The hunting heritage of which we speak is not in reference to the heritage of particular families, any ethnicity, social class, income level, or religion. It is in reference to the hunting experience which has occurred here, in Missouri, for thousands of years.

Today, most of us live in the city or suburbs. We know from our hunter education class that only about 5% of the population hunts. The last time people hunted for subsistence was during the Great Depression of the 1930’s when unemployment was staggering, crops failed and people often had to hunt to feed their families. Two hundred years ago the vast majority of Missourians lived in the country. They grew up farming, hunting and fishing. Before Missouri was granted statehood in 1821, the people who migrated from the eastern US and settled in Missouri hunted.  The land that became the state of Missouri was part of the Louisiana territory, purchased from France in 1803. Trappers and frontiersmen hunted here.

The Illinois, the Missouria and the Osage Indians (and others) hunted here hundreds of years before the first European settlers. There are petroglyphs near Kirksville that date back 1,500 years. A park in Riverside (just north of the Kansas City downtown airport) marks a place where Indians lived 7000 years ago.  At Graham State park (25 miles East of Kingdom City) there is cave that was inhabited more than 10,000 years ago. All of these people who passed through or lived on the land that makes up present day Missouri hunted.

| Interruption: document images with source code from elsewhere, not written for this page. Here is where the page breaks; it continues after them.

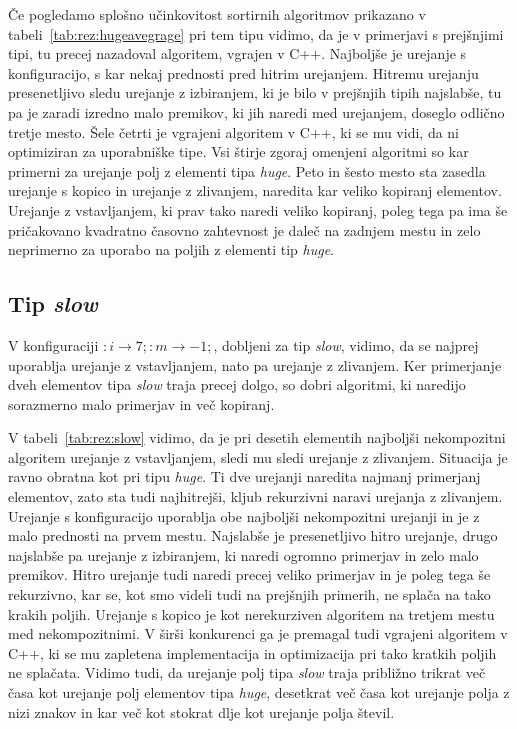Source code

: \documentclass[a4paper,oneside,12pt]{article}
\newcommand{\lra}{\ensuremath{\longrightarrow}}
\begin{document}
Če pogledamo splošno učinkovitost sortirnih algoritmov prikazano v
tabeli~\ref{tab:rez:hugeavegrage} pri tem tipu vidimo, da
je v primerjavi s prejšnjimi tipi, tu precej nazadoval algoritem, vgrajen v C++.
Najboljše je urejanje s konfiguracijo, s kar nekaj prednosti pred hitrim
urejanjem. Hitremu urejanju presenetljivo sledu urejanje z izbiranjem, ki je
bilo v prejšnjih tipih najslabše, tu pa je zaradi izredno malo premikov, ki jih
naredi med urejanjem, doseglo odlično tretje mesto. Šele četrti je vgrajeni
algoritem v C++, ki se mu vidi, da ni optimiziran za uporabniške tipe. Vsi
štirje zgoraj omenjeni algoritmi so kar primerni za urejanje polj z elementi
tipa \emph{huge}. Peto in šesto mesto sta zasedla urejanje s kopico in urejanje
z zlivanjem, naredita kar veliko kopiranj elementov. Urejanje z vstavljanjem, ki
prav tako naredi veliko kopiranj, poleg tega pa ima še pričakovano kvadratno časovno
zahtevnost je daleč na zadnjem mestu in zelo neprimerno za uporabo na poljih z
elementi tip \emph{huge}. 

\subsection{Tip \emph{slow}}
V konfiguraciji
$:i \lra 7;:m \lra -1;$, dobljeni za tip \emph{slow}, 
vidimo, da se najprej uporablja urejanje z vstavljanjem, nato pa
urejanje z zlivanjem. Ker primerjanje dveh elementov tipa \emph{slow} traja precej dolgo, so dobri algoritmi, ki
naredijo sorazmerno malo primerjav in več kopiranj. 

V tabeli~\ref{tab:rez:slow} vidimo, da je pri desetih elementih najboljši nekompozitni algoritem urejanje z
vstavljanjem, sledi mu sledi urejanje z zlivanjem. Situacija je ravno
obratna kot pri tipu \emph{huge}. Ti dve urejanji naredita najmanj primerjanj
elementov, zato sta tudi najhitrejši, kljub rekurzivni naravi urejanja z
zlivanjem. Urejanje s konfiguracijo uporablja obe
najboljši nekompozitni urejanji in je z malo prednosti na prvem mestu. Najslabše
je presenetljivo hitro urejanje, drugo najslabše pa urejanje z izbiranjem, ki
naredi ogromno primerjav in zelo malo premikov. Hitro urejanje tudi naredi
precej veliko primerjav in je poleg tega še rekurzivno, kar se, kot smo videli tudi
na prejšnjih primerih, ne splača na tako krakih poljih. Urejanje s kopico je kot
nerekurziven algoritem na tretjem mestu med nekompozitnimi. V širši
konkurenci ga je premagal tudi vgrajeni algoritem v C++, ki se mu zapletena
implementacija in optimizacija pri tako kratkih poljih ne splačata.
Vidimo tudi, da urejanje polj tipa \emph{slow} traja približno trikrat več časa kot
urejanje polj elementov tipa \emph{huge}, desetkrat več časa kot urejanje polja
z nizi znakov in kar več kot stokrat dlje kot urejanje polja števil.
\end{document}
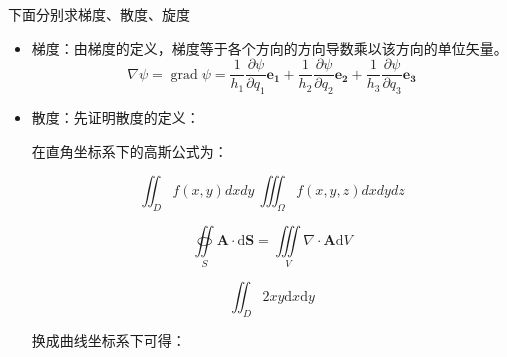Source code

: \documentclass[UTF8]{ctexart}
\newcommand{\tmmathbf}[1]{\ensuremath{\boldsymbol{#1}}}
\newcommand{\tmop}[1]{\ensuremath{\operatorname{#1}}}
\begin{document}
下面分别求梯度、散度、旋度
\begin{itemize}

  \item
  梯度：由梯度的定义，梯度等于各个方向的方向导数乘以该方向的单位矢量。
  \begin{equation}
    \nabla \psi = \tmop{grad} \psi = \frac{1}{h_1} \frac{\partial
    \psi}{\partial q_1} \tmmathbf{e_1} + \frac{1}{h_2} \frac{\partial
    \psi}{\partial q_2} \tmmathbf{e_2} + \frac{1}{h_3} \frac{\partial
    \psi}{\partial q_3} \tmmathbf{e_3}
  \end{equation}
  \item 散度：先证明散度的定义：
  
  在直角坐标系下的高斯公式为：

\[\iint_{D}f(x,y)dxdy 
\
 \iiint_{\Omega}f(x,y,z)dxdydz  \]

\begin{equation}
\oiint \limits_{S} \mathbf{A} \cdot \mathrm{d}\mathbf{S} = 
\iiint \limits_{V} \nabla\cdot \mathbf{A} \mathrm{d}V
\end{equation}


\begin{equation}
\iint_{D} 2xy\mathrm{d}x\mathrm{d}y
\end{equation}


  换成曲线坐标系下可得：
  

\end{itemize}
\end{document}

When we go to the woods in the Spring, trying to call in a turkey to harvest and consume, we are living an experience that has occurred here for thousands of years. In the Fall, when we hide in a tree near a path where we know deer will walk in the hope of enjoying venison for dinner we are participating in a practice many, many generations of Missourians have known.  Much changes over time but the sights, smells, sensations, the emotions we associate with hunting in the wild are the same today as they have always been. We are not only hunting but we are in very fundamental ways connecting with people of the past through this pursuit. And that is Missouri’s hunting heritage, one we can all enjoy!